読了 戦争は女の顔をしていない
第二次世界大戦中、ソ連軍に従軍した女性達の体験などを綴った本。
日本では、女は竹槍などは申し訳程度に練習させられていたけれど、招集された兵士はいなかったと認識している。
そんなことから、第二次世界大戦中に女性兵士がいたということ自体がまず私には衝撃だった。
でも、なんと100万人以上の女性(子供とも言える子達)が看護婦や医者としてだけでなく従軍し、実際に銃や爆弾で戦っていたという。
ある元兵士の村には、男性がいた記憶がないという。みんな招集されてしまっていたのだ。
そんな状況で少女(体験談の多くが少女と呼べる年代の子達だったので少女と書く)達は、召集されたり、自ら志願して戦場に出て行った。
どのような任務についたかはそれぞれだが、男性がと同じように狙撃兵、機関銃射手、工兵、など、前線を走り回っていた子も多い。
戦争は男女問わず心に傷を負わせるが、女性特有の傷も負わせた。
それは、復員後の差別だ。
男性は英雄として向かい入れられるのに、女性はあんな恐ろしい戦争の真っ只中にいたことで、男性からは結婚相手とみなされず、女性からは悍ましいものを見る目で見られる…
普通の生活をするために、そして結婚するために、彼女達は口をつぐみ、戦争体験を忘れようとした。国のために戦ったのに…酷い仕打ちだと思った。
今まで彼女たちが黙ってきた、黙ってこざるを得なかった内容だけに、取材は本当に大変だったようだ。
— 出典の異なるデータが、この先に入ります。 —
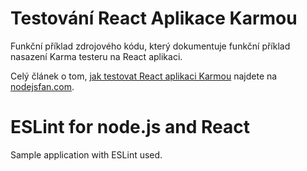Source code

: # Testování React Aplikace Karmou

Funkční příklad zdrojového kódu, který dokumentuje funkční příklad nasazení Karma testeru na React aplikaci.

Celý článek o tom, [jak testovat React aplikaci Karmou](http://nodejsfan.com/testovani-karma-react-mocha) najdete na [nodejsfan.com](http://nodejsfan.com).

# ESLint for node.js and React

Sample application with ESLint used.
出版もなかなか認められず、2年かかったという。
ただ、筆者が諦めなかった、そして、この内容を世の中に明らかにしなければと考える人々がいたからこの本は世の中に出ることとなった。
アメリカ1強の時代は過ぎ、世界は再び混沌としてきている。アメリカ、中国、その代理戦争がどこかで起きてもおかしくない状況だ。
二度と、どこの国からもこんな少女達を生みださないために、戦争の悲惨さをもっと知らなければ、広めなければと思う。